(Collected data)
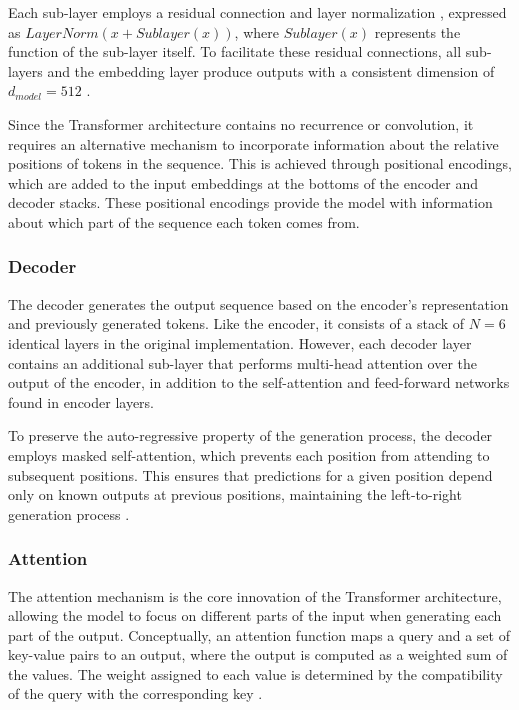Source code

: Each sub-layer employs a residual connection \citep{he2015deepresiduallearningimage} and layer normalization \citep{ba2016layernormalization}, expressed as $LayerNorm(x + Sublayer(x))$, where $Sublayer(x)$ represents the function of the sub-layer itself. To facilitate these residual connections, all sub-layers and the embedding layer produce outputs with a consistent dimension of $d_{model} = 512$ \citep{vaswani2023attentionneed}.

Since the Transformer architecture contains no recurrence or convolution, it requires an alternative mechanism to incorporate information about the relative positions of tokens in the sequence. This is achieved through positional encodings, which are added to the input embeddings at the bottoms of the encoder and decoder stacks. These positional encodings provide the model with information about which part of the sequence each token comes from.

\subsubsection{Decoder}
\label{chap2:decoder}
The decoder generates the output sequence based on the encoder's representation and previously generated tokens. Like the encoder, it consists of a stack of $N = 6$ identical layers in the original implementation. However, each decoder layer contains an additional sub-layer that performs multi-head attention over the output of the encoder, in addition to the self-attention and feed-forward networks found in encoder layers.

To preserve the auto-regressive property of the generation process, the decoder employs masked self-attention, which prevents each position from attending to subsequent positions. This ensures that predictions for a given position depend only on known outputs at previous positions, maintaining the left-to-right generation process \citep{vaswani2023attentionneed}.

\subsubsection{Attention}
\label{chap2:attention}
The attention mechanism is the core innovation of the Transformer architecture, allowing the model to focus on different parts of the input when generating each part of the output. Conceptually, an attention function maps a query and a set of key-value pairs to an output, where the output is computed as a weighted sum of the values. The weight assigned to each value is determined by the compatibility of the query with the corresponding key \citep{vaswani2023attentionneed}.

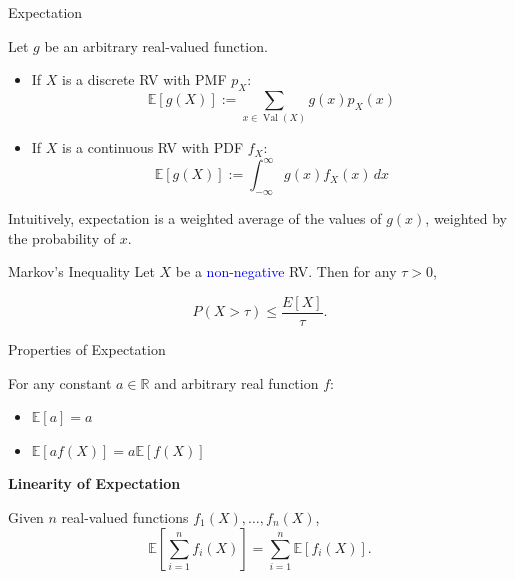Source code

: \documentclass[aspectratio=169,12pt]{beamer}
\DeclareMathOperator{\Val}{Val}
\begin{document}
\begin{frame}[t]{Expectation}
  \vspace{-0.08cm}
  {\scriptsize
  Let $g$ be an arbitrary real-valued function.
  \begin{itemize}
    \setlength{\itemsep}{0.15cm}
    \item If $X$ is a discrete RV with PMF $p_X$:
      \[
        \mathbb{E}[g(X)]:=\sum_{x\in\Val(X)}g(x)p_X(x)
      \]
    \item If $X$ is a continuous RV with PDF $f_X$:
      \[
        \mathbb{E}[g(X)]:=\int_{-\infty}^{\infty}g(x)f_X(x)\,dx
      \]
  \end{itemize}
  Intuitively, expectation is a weighted average of the values of $g(x)$,
  weighted by the probability of $x$. 
  }
  
  
\end{frame}


\begin{frame}{Markov's Inequality}
	Let $X$ be a \textcolor{blue}{non-negative} RV. Then  for any $\tau>0$,
	
	$$P(X>\tau)\leq \frac{E[X]}{\tau}.$$
	
\end{frame}


\begin{frame}[t]{Properties of Expectation}
  \vspace{0.18cm}
  {\small
  For any constant $a\in\mathbb{R}$ and arbitrary real function $f$:
  \begin{itemize}
    \setlength{\itemsep}{0.10cm}
    \item $\mathbb{E}[a]=a$
    \item $\mathbb{E}[af(X)]=a\mathbb{E}[f(X)]$
  \end{itemize}

  \vspace{0.45cm}
  \textbf{Linearity of Expectation}

  Given $n$ real-valued functions $f_1(X),\ldots,f_n(X)$,
  \[
    \mathbb{E}\!\left[\sum_{i=1}^{n}f_i(X)\right]
      =\sum_{i=1}^{n}\mathbb{E}[f_i(X)].
  \]
  }
\end{frame}
\end{document}
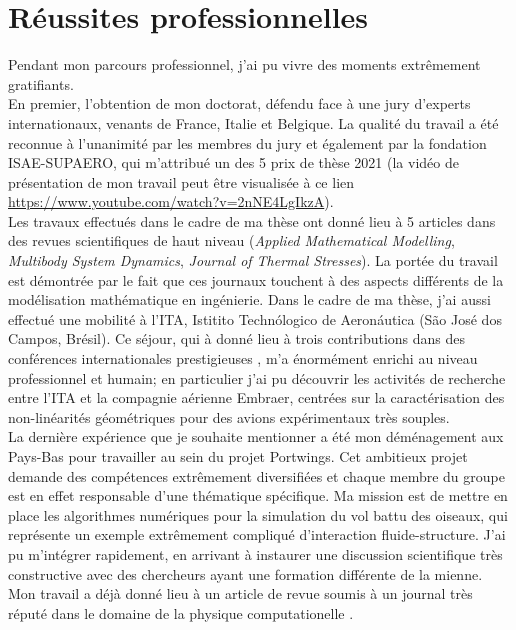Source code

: \documentclass[12pt, french]{article}
\begin{document}
	
	\section{Réussites professionnelles}
	
	Pendant mon parcours professionnel, j'ai pu vivre des moments extrêmement gratifiants. \\
	
	En premier, l'obtention de mon doctorat, défendu face à une jury d'experts internationaux, venants de France, Italie et Belgique. La qualité du travail a été reconnue à l'unanimité par les membres du jury et également par la fondation ISAE-SUPAERO, qui m'attribué un des 5 prix de thèse 2021 (la vidéo de présentation de mon travail peut être visualisée à ce lien \url{https://www.youtube.com/watch?v=2nNE4LgIkzA}). \\
	
	Les travaux effectués dans le cadre de ma thèse ont donné lieu à 5 articles dans des revues scientifiques de haut niveau  (\textit{Applied Mathematical Modelling}, \textit{Multibody System Dynamics}, \textit{Journal of Thermal Stresses}). La portée du travail est démontrée par le fait que ces journaux touchent à des aspects différents de la modélisation mathématique en ingénierie. Dans le cadre de ma thèse, j'ai aussi effectué une  mobilité à l'ITA, Istitito Techn\'ologico de Aeron\'autica (São José dos Campos, Brésil). Ce séjour, qui à donné lieu à trois contributions dans des conférences internationales prestigieuses , m'a énormément enrichi au niveau professionnel et humain; en particulier j'ai pu découvrir les activités de recherche entre l'ITA et la compagnie aérienne Embraer, centrées sur la caractérisation des non-linéarités géométriques pour des avions expérimentaux très souples.  \\
	
	La dernière expérience que je souhaite mentionner a été mon déménagement aux Pays-Bas pour travailler au sein du projet Portwings. Cet ambitieux projet demande des compétences extrêmement diversifiées et chaque membre du groupe est en effet responsable d'une thématique spécifique. Ma mission est de mettre en place les algorithmes numériques pour la simulation du vol battu des oiseaux, qui représente un exemple extrêmement compliqué d'interaction fluide-structure. J'ai pu m'intégrer rapidement, en arrivant à instaurer une discussion scientifique très constructive avec des chercheurs ayant une formation différente de la mienne. Mon travail a déjà donné lieu à un article de revue soumis à un journal très réputé dans le domaine de la physique computationelle . 
	
\end{document}
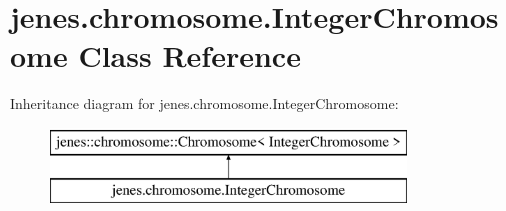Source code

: \hypertarget{classjenes_1_1chromosome_1_1_integer_chromosome}{\section{jenes.\-chromosome.\-Integer\-Chromosome Class Reference}
\label{classjenes_1_1chromosome_1_1_integer_chromosome}
}
Inheritance diagram for jenes.\-chromosome.\-Integer\-Chromosome\-:\begin{figure}[H]
\begin{center}
\leavevmode
\includegraphics[height=2.000000cm]{classjenes_1_1chromosome_1_1_integer_chromosome}
\end{center}
\end{figure}
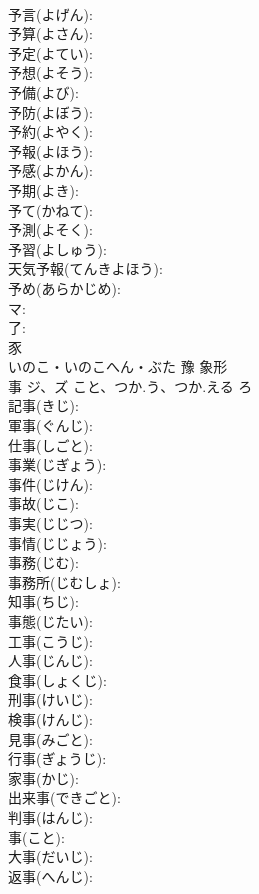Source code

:\documentclass[8pt]{extreport}
\begin{document}
\begin{CJK}{UTF8}{min}
\\	予言(よげん): 
\\	予算(よさん): 
\\	予定(よてい): 
\\	予想(よそう): 
\\	予備(よび): 
\\	予防(よぼう): 
\\	予約(よやく): 
\\	予報(よほう): 
\\	予感(よかん): 
\\	予期(よき): 
\\	予て(かねて): 
\\	予測(よそく): 
\\	予習(よしゅう): 
\\	天気予報(てんきよほう): 
\\	予め(あらかじめ): 
\\	マ: 
\\	了: 
\\	豕	
\\	いのこ・いのこへん・ぶた	豫	象形 
\\	事	ジ、ズ	こと、つか.う、つか.える	ろ	
\\	記事(きじ): 
\\	軍事(ぐんじ): 
\\	仕事(しごと): 
\\	事業(じぎょう): 
\\	事件(じけん): 
\\	事故(じこ): 
\\	事実(じじつ): 
\\	事情(じじょう): 
\\	事務(じむ): 
\\	事務所(じむしょ): 
\\	知事(ちじ): 
\\	事態(じたい): 
\\	工事(こうじ): 
\\	人事(じんじ): 
\\	食事(しょくじ): 
\\	刑事(けいじ): 
\\	検事(けんじ): 
\\	見事(みごと): 
\\	行事(ぎょうじ): 
\\	家事(かじ): 
\\	出来事(できごと): 
\\	判事(はんじ): 
\\	事(こと): 
\\	大事(だいじ): 
\\	返事(へんじ): 

\end{CJK}
\end{document}

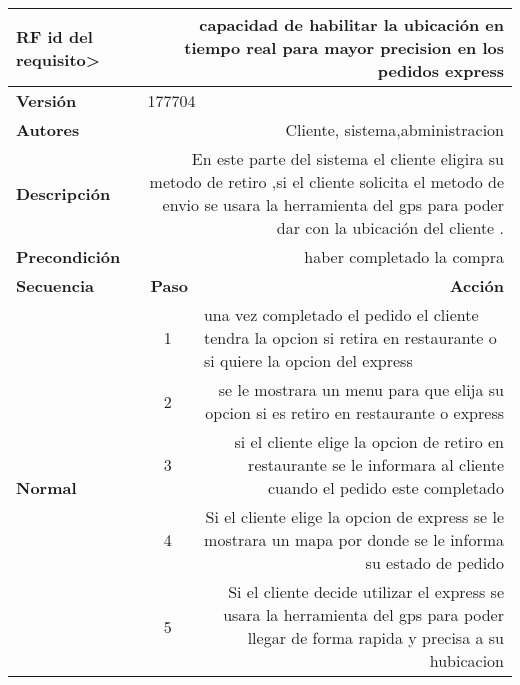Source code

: \documentclass[conference]{IEEEtran}
\begin{document}
\begin{table}[H]
  \centering
   \begin{adjustbox}{width=0.45\textwidth}
    \begin{tabular}{|p{11.215em}|r|r|}
    \toprule
    \textbf{RF id del requisito>} & \multicolumn{2}{p{37.355em}|}{\textbf{capacidad de habilitar la ubicación en tiempo real para mayor precision en los pedidos express }} \\
    \midrule
    \textbf{Versión} & \multicolumn{2}{l|}{177704} \\
    \midrule
    \textbf{Autores} & \multicolumn{2}{p{37.355em}|}{Cliente, sistema,abministracion } \\
    \midrule
    \textbf{Descripción} & \multicolumn{2}{p{37.355em}|}{En este parte del sistema el cliente eligira su metodo de retiro ,si el cliente solicita el metodo de envio  se usara la herramienta del gps para poder dar con la ubicación del cliente . } \\
    \midrule
    \textbf{Precondición} & \multicolumn{2}{p{37.355em}|}{haber completado la compra } \\
    \midrule
    \textbf{Secuencia} & \multicolumn{1}{p{5.355em}|}{\textbf{Paso}} & \multicolumn{1}{p{32em}|}{\textbf{Acción}} \\
    \midrule
    \multirow{7}[12]{*}{\textbf{Normal}} & \multicolumn{1}{c|}{\multirow{2}[2]{*}{1}} & \multicolumn{1}{l|}{\multirow{2}[2]{*}{una vez completado el pedido el cliente tendra la opcion si  retira en restaurante o si quiere la opcion del express }} \\
    \multicolumn{1}{|c|}{} &       &  \\
\cmidrule{2-3}    \multicolumn{1}{|c|}{} & \multicolumn{1}{c|}{2} & \multicolumn{1}{p{32em}|}{se le mostrara un menu para que elija su opcion si es retiro en restaurante o express} \\
\cmidrule{2-3}    \multicolumn{1}{|c|}{} & \multicolumn{1}{c|}{3} & \multicolumn{1}{p{32em}|}{si el cliente elige la opcion de retiro en restaurante se le informara al cliente cuando el pedido este completado } \\
\cmidrule{2-3}    \multicolumn{1}{|c|}{} & \multicolumn{1}{c|}{4} & \multicolumn{1}{p{32em}|}{Si el cliente elige la opcion de express se le mostrara un mapa por donde se le informa su estado de pedido } \\
\cmidrule{2-3}    \multicolumn{1}{|c|}{} & \multicolumn{1}{c|}{5} & \multicolumn{1}{p{32em}|}{Si el cliente decide utilizar el express se usara la herramienta del gps para poder llegar de forma rapida y precisa a su hubicacion } \\

\end{tabular}
\end{adjustbox}
\end{table}
\end{document}
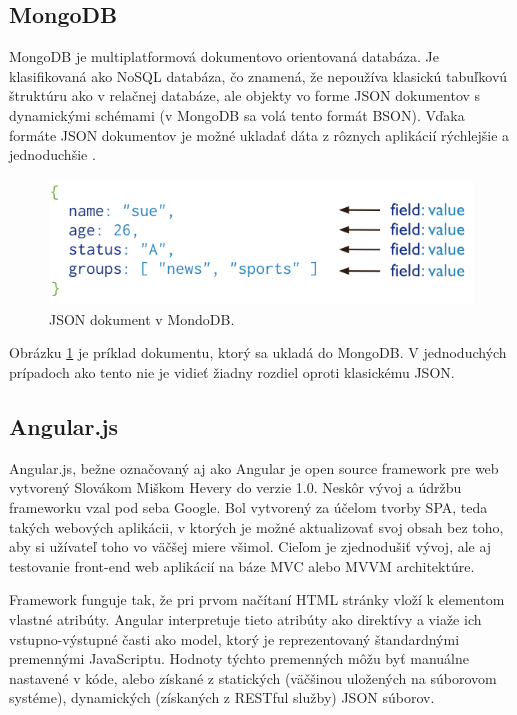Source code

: \subsection{MongoDB}
MongoDB je multiplatformová dokumentovo orientovaná databáza. Je klasifikovaná ako NoSQL databáza, čo znamená, že nepoužíva klasickú tabuľkovú štruktúru ako v relačnej databáze, ale objekty vo forme JSON dokumentov s dynamickými schémami (v MongoDB sa volá tento formát BSON). Vďaka formáte JSON dokumentov je možné ukladať dáta z rôznych aplikácií rýchlejšie a jednoduchšie \cite{mongodb-wiki}.

\begin{figure}[H]
  \centering
  \includegraphics[scale=0.7]{img/mongodb/crud-annotated-document.png}
  \caption{JSON dokument v MondoDB.}
  \label{mongodb-example}
\end{figure}

Obrázku \ref{mongodb-example} je príklad dokumentu, ktorý sa ukladá do MongoDB. V jednoduchých prípadoch ako tento nie je vidieť žiadny rozdiel oproti klasickému JSON.

\subsection{Angular.js}
Angular.js, bežne označovaný aj ako Angular je open source framework pre web vytvorený Slovákom Miškom Hevery do verzie 1.0. Neskôr vývoj a údržbu frameworku vzal pod seba Google. Bol vytvorený za účelom tvorby SPA, teda takých webových aplikácii, v ktorých je možné aktualizovať svoj obsah bez toho, aby si užívateľ toho vo väčšej miere všimol. Cieľom je zjednodušiť vývoj, ale aj testovanie front-end web aplikácií na báze MVC alebo MVVM architektúre.

Framework funguje tak, že pri prvom načítaní HTML stránky vloží k elementom vlastné atribúty. Angular interpretuje tieto atribúty ako direktívy a viaže ich vstupno-výstupné časti ako model, ktorý je reprezentovaný štandardnými premennými JavaScriptu. Hodnoty týchto premenných môžu byť manuálne nastavené v kóde, alebo získané z statických (väčšinou uložených na súborovom systéme), dynamických (získaných z RESTful služby) JSON súborov.

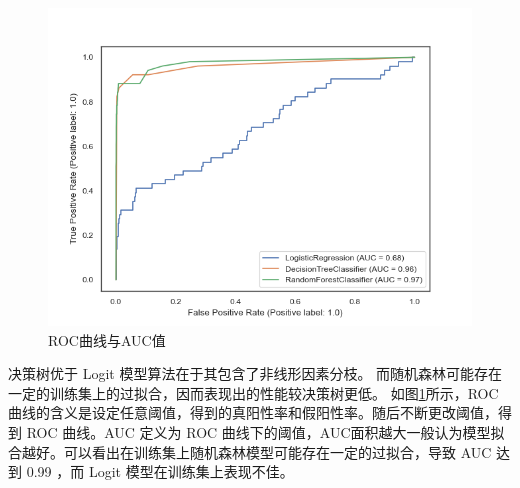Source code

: \begin{figure}[H]
	\centering
	\includegraphics[width=.7\linewidth]{./data/roc.png}
	\caption{\label{fig:roc}ROC曲线与AUC值}
\end{figure}

决策树优于 Logit 模型算法在于其包含了非线形因素分枝。
而随机森林可能存在一定的训练集上的过拟合，因而表现出的性能较决策树更低。
如图\ref{fig:roc}所示，ROC 曲线的含义是设定任意阈值，得到的真阳性率和假阳性率。随后不断更改阈值，得到 ROC 曲线。AUC 定义为 ROC 曲线下的阈值，AUC面积越大一般认为模型拟合越好。可以看出在训练集上随机森林模型可能存在一定的过拟合，导致 AUC 达到 0.99 ，而 Logit 模型在训练集上表现不佳。
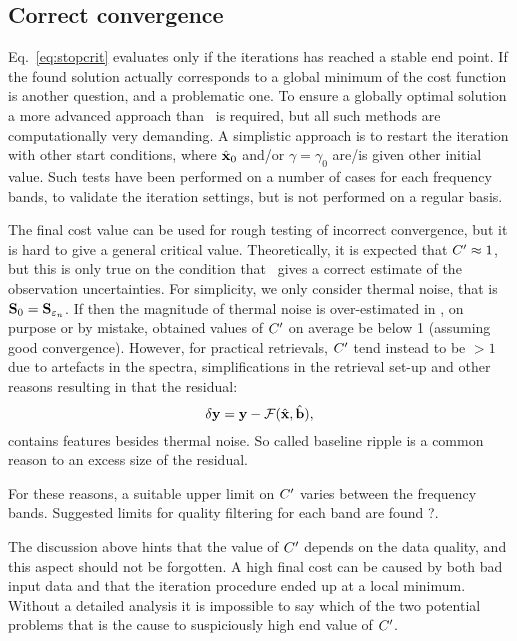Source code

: \subsection{Correct convergence}
%
Eq.~\ref{eq:stopcrit} evaluates only if the iterations has reached a stable end
point. If the found solution actually corresponds to a global minimum of the
cost function is another question, and a problematic one. To ensure a globally
optimal solution a more advanced approach than \LM\ is required, but all
such methods are computationally very demanding. A simplistic approach is to
restart the iteration with other start conditions, where $\hat{\mathbf{x}}_0$ and/or
$\gamma=\gamma_0$ are/is given other initial value. Such tests have been
performed on a number of cases for each frequency bands, to validate the
iteration settings, but is not performed on a regular basis.

The final cost value can be used for rough testing of incorrect convergence,
but it is hard to give a general critical value. Theoretically, it is expected
that $C'\approx1$, but this is only true on the condition that
\ gives a correct estimate of the observation uncertainties. For
simplicity, we only consider thermal noise, that is
$\mathbf{S}_{0}=\mathbf{S}_{\varepsilon_n}$. If then the magnitude of thermal noise is
over-estimated in , on purpose or by mistake, obtained values of
$C'$  on average be below 1 (assuming good convergence). However, for
practical retrievals, $C'$ tend instead to be $>1$ due to artefacts in
the spectra, simplifications in the retrieval set-up and other reasons
resulting in that the residual:
\begin{equation}
  \label{eq:dy}
  \delta\mathbf{y} = \mathbf{y}-\mathcal{F}(\hat{\mathbf{x}},\hat{\mathbf{b}}),
\end{equation}
contains features besides thermal noise. So called baseline ripple is a common
reason to an excess size of the residual.

For these reasons, a suitable upper limit on $C'$ varies between the
frequency bands. Suggested limits for quality filtering for each band are found
?. 

The discussion above hints that the value of $C'$ depends on the data
quality, and this aspect should not be forgotten. A high final
cost can be caused by both bad input data and that the iteration procedure
ended up at a local minimum. Without a detailed analysis it is impossible to say
which of the two potential problems that is the cause to suspiciously high end
value of $C'$.  
\\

__Problem description__.
Could you copy every line in the records that holds "high"?

__Solution to this problem__.
quality, and this aspect should not be forgotten. A high final
which of the two potential problems that is the cause to suspiciously high end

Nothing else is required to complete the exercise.